Allievo della scuola di pittura bolognese, Domenichino nel suo lavoro ha affrontato il patrimonio di artisti del Rinascimento. E se percepivano l’antichità come qualcosa di vivente, allora gli accademici – come “elaborati” dai maestri del Rinascimento.
Da qui la presenza nelle opere di Domenichino sulle trame mitologiche dell’inizio del gioco, che in questo caso corrisponde alla trama del dipinto “La caccia di Diana”. La tela fu commissionata dal pittore cardinale Pietro Aldobrandini per una villa a Frascati.
L’artista ha interpretato le ninfe con precisione nelle riprese, in modo simile a quanto descritto nell’Eneide dell’antico poeta romano Virgilio. Una freccia dovrebbe avere noriacib in un albero, la seconda in un nastro e la terza in un uccello in volo. Diana, avendo dimostrato le sue abilità, non nasconde la sua gioia scuotendo l’arco e la faretra in aria, mentre la ninfa a sinistra scruta il bersaglio, tirando la corda.
Un’altra ninfa, al centro, trattiene un levriero, pronto a correre verso qualcuno nascosto dietro rigogliosi cespugli.
Quindi nella foto c’è un motivo del mito su Acteon, che vide una Diana nuda che nuotava, che la fece arrabbiare: trasformò il cacciatore in un cervo e i suoi stessi cani lo strapparono. Ma Domenichino ha solo un accenno al mito e alla sua drammatica collisione, quindi l’atmosfera della tela rimane leggera.

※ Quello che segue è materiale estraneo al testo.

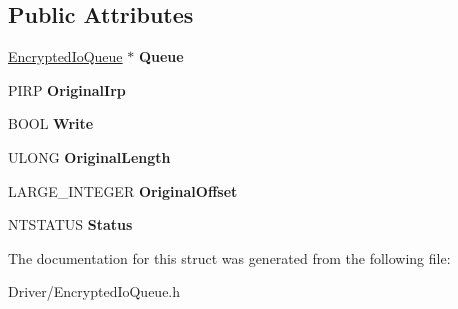 \subsection*{Public Attributes}
\begin{DoxyCompactItemize}
\item 
\mbox{\label{struct_encrypted_io_queue_item_a69d9e4378e18acc66c61a74d08f7b51e}} 
\hyperlink{struct_encrypted_io_queue}{Encrypted\+Io\+Queue} $\ast$ {\bfseries Queue}
\item 
\mbox{\label{struct_encrypted_io_queue_item_a66a49d744203fd87c322702e6373cba3}} 
P\+I\+RP {\bfseries Original\+Irp}
\item 
\mbox{\label{struct_encrypted_io_queue_item_a5bf50c71ebc403dac5da920a8d2f1cf6}} 
B\+O\+OL {\bfseries Write}
\item 
\mbox{\label{struct_encrypted_io_queue_item_a741cbd2bdde106450034e2c9071c5d8f}} 
U\+L\+O\+NG {\bfseries Original\+Length}
\item 
\mbox{\label{struct_encrypted_io_queue_item_a66db79e51baa9c68b2c19e26ab7fe593}} 
L\+A\+R\+G\+E\+\_\+\+I\+N\+T\+E\+G\+ER {\bfseries Original\+Offset}
\item 
\mbox{\label{struct_encrypted_io_queue_item_a38e2165dde77d215fd724a885fde0c67}} 
N\+T\+S\+T\+A\+T\+US {\bfseries Status}
\end{DoxyCompactItemize}


The documentation for this struct was generated from the following file\+:\begin{DoxyCompactItemize}
\item 
Driver/Encrypted\+Io\+Queue.\+h\end{DoxyCompactItemize}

Lo spirito giocoso che regna nell’opera è espresso al meglio da due giovani ninfe in primo piano, sedute in un ruscello. Uno di loro, che è già entrato nel tempo della fioritura corporea, guarda ancora infantilmente innocentemente lo spettatore, il secondo indica in lontananza con una sorpresa infantile. Queste due figure femminili collegano lo spettatore a ciò che sta accadendo sulla tela.